To test this hypothesis, they created a series of computer simulations to see how a gigantic star’s mass might change over time if a magnetic field of such magnitude was present.

In the end, they found that if they took a star that was about 80 times the mass of the Sun, covered it in strong magnetic fields, and waited for it to eventually collapse, the mass left at the end of the star’s life was way more than if there wasn't a magnetic field.

About 20 times the mass of the Sun, to be specific.

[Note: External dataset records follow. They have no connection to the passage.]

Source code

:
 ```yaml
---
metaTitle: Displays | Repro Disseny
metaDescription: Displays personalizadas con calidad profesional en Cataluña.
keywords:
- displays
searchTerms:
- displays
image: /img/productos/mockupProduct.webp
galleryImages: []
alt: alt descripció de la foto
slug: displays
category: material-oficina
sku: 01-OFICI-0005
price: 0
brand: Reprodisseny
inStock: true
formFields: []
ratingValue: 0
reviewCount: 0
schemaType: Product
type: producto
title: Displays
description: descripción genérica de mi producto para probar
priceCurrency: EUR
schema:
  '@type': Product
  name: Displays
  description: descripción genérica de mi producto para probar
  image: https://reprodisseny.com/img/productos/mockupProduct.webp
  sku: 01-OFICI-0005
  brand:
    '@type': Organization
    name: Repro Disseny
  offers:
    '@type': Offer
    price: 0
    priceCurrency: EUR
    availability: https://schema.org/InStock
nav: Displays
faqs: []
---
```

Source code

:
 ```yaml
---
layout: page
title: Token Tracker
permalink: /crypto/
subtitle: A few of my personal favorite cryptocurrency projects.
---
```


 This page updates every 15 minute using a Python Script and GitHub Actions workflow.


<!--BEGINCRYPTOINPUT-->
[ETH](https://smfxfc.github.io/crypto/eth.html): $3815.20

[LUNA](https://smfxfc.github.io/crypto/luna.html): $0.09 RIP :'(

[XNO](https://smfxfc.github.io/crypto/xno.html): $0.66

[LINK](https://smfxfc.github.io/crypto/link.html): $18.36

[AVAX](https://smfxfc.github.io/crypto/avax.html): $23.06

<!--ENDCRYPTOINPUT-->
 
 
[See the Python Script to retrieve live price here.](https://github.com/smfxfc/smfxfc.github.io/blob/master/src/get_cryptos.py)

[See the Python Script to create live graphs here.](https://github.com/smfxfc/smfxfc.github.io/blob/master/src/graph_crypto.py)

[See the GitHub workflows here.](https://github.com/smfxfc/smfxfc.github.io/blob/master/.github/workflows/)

Based on this, the team says we need to consider the possibility that massive black holes might rely on extremely magnetic stars to form, though they also caution that proving this hypothesis will likely mean observing such an event happening in the Universe, which—as you can probably imagine
is no easy task.

"This is an interesting alternative hypothesis for how stars can end up holding onto more of their mass, so they can form such heavy black holes. [But], the mechanism is somewhat speculative," astrophysicist Vicky Kalogera from Northwestern University, who was not part of the study, told Science News.

But the good news is that the team’s hypothesis is definitely a step in the right direction if we ever hope to fully understand how the Universe was formed and how it continues to operate.

And now we have a new type of star to look for as the source of these huge black holes.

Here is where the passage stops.